Famed for its ability to precisely rewrite DNA, the CRISPR (Clustered Regularly Interspaced Short Palindromic Repeat) has been hailed as the single most important discovery of the 21st century.

And Mammoth Biosciences is trying to democratize access to it.

“We’ve come so far in terms of technology, but still there are all these barriers in between us and having real access to understanding our health and our bodies and the environment around us more generally,” CEO Trevor Martin told The Verge.

Enter CRISPR.

“This is the type of technology that really breaks down those barriers,” he added.

Last month, researchers at the Stanford University School of Medicine used CRISPR-Cas9 to identify specific genes that help protect against a toxic protein that causes ALS.

Scientists at UC Berkeley and MIT, meanwhile, developed tools that pair CRISPR with enzymes Cas12 and Cas13 to identify conditions like Zika, dengue, and HPV, as well as bacteria and cancer mutations.

As described by Mammoth, the CRISPR protein pairs with a guide RNA to hunt for a specific DNA or RNA sequence that is unique to a certain disease or trait. This, of course, is happening at a microscopic level. So to see the reaction without special instruments, a reporter molecule is required.

Once the enzyme finds its matching target, the protein breaks apart the reporter molecule, producing a color change that’s visible to the naked eye, indicating the presence of a specific DNA or RNA sequence.
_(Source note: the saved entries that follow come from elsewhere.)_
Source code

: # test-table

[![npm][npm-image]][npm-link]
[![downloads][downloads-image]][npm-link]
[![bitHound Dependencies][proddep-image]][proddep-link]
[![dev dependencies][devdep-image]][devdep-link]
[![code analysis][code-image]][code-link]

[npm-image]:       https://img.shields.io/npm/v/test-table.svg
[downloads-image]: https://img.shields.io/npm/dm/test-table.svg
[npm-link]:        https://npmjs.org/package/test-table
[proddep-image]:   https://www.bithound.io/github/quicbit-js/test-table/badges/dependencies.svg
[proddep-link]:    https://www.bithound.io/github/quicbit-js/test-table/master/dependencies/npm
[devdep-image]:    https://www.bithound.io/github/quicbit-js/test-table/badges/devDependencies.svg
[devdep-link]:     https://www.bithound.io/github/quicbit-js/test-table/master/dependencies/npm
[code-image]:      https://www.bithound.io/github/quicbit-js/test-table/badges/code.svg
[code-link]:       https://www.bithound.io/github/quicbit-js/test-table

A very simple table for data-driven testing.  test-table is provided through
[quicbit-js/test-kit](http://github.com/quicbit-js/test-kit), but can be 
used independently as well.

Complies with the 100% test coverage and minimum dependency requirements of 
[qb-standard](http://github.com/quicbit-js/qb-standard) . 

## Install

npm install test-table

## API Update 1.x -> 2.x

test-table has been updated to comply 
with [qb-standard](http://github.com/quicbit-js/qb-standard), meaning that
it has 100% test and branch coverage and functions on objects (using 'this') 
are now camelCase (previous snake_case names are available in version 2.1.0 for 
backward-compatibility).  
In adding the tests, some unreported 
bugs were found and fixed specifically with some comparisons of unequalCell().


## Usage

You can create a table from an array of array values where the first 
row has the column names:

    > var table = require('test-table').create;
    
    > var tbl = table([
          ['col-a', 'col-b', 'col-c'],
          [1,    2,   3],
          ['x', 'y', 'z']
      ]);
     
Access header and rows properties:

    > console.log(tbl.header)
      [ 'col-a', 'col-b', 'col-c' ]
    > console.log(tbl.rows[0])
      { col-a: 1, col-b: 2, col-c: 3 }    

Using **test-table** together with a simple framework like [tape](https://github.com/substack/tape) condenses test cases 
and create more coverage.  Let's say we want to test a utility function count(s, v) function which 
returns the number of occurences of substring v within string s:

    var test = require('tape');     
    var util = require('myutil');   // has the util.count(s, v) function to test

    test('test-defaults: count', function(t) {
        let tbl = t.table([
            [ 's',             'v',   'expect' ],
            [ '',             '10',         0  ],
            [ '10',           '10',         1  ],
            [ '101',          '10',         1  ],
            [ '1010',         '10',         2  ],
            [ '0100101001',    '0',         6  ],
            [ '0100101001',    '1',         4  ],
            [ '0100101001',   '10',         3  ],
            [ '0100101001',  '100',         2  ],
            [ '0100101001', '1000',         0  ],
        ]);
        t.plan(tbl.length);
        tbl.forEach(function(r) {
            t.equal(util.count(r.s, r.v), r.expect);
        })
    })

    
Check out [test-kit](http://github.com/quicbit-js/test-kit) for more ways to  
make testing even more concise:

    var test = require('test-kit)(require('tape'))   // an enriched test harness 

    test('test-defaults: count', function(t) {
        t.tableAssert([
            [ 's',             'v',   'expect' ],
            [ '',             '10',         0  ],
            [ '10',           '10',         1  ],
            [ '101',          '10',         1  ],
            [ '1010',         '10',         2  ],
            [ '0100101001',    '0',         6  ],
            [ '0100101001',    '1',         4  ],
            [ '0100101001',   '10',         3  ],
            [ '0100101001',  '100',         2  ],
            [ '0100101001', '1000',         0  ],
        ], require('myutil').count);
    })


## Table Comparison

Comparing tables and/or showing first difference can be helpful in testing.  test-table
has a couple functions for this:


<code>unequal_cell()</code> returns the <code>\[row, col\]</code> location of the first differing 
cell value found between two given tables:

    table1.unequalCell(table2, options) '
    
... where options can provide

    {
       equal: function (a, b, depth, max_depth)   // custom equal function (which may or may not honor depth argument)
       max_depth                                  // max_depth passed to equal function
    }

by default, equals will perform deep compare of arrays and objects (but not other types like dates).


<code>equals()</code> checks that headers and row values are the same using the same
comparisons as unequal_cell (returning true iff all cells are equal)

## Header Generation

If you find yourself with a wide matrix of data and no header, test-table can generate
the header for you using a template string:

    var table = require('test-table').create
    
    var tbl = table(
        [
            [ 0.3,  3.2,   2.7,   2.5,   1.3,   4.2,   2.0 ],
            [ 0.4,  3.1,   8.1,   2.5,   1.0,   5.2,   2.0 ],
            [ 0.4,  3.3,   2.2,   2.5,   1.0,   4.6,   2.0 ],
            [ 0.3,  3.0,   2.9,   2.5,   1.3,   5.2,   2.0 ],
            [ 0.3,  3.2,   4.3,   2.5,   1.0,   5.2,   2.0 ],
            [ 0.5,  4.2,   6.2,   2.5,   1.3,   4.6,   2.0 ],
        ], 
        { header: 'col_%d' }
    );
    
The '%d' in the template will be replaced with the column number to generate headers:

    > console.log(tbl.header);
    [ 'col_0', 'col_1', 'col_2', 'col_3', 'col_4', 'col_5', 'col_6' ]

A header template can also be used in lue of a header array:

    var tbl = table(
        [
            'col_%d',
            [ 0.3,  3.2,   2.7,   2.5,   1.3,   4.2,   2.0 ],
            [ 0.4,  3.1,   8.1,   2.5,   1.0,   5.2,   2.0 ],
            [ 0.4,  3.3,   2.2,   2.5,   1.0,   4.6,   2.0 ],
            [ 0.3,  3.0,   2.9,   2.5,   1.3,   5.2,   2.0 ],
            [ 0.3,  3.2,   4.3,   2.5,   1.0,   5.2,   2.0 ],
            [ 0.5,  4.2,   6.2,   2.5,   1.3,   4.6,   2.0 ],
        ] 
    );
What sounds like a complicated process, however, can be streamlined for the public. According to The Verge, the tech might work like a home pregnancy test. Except that instead of peeing on a stick, you can use urine, blood, or saliva to evaluate whether you have a sexually transmitted infection or a particular strain of flu—or both.

The current prototype allows users to take a photo of their results, which are analyzed via a smartphone application.

“We’re moving to commercialize it quickly and have it available in the next few years,” Martin said.

Without revealing test costs, he told The Verge this technology will be “accessible and affordable.”

Mammoth Biosciences did not immediately respond to Geek’s request for comment.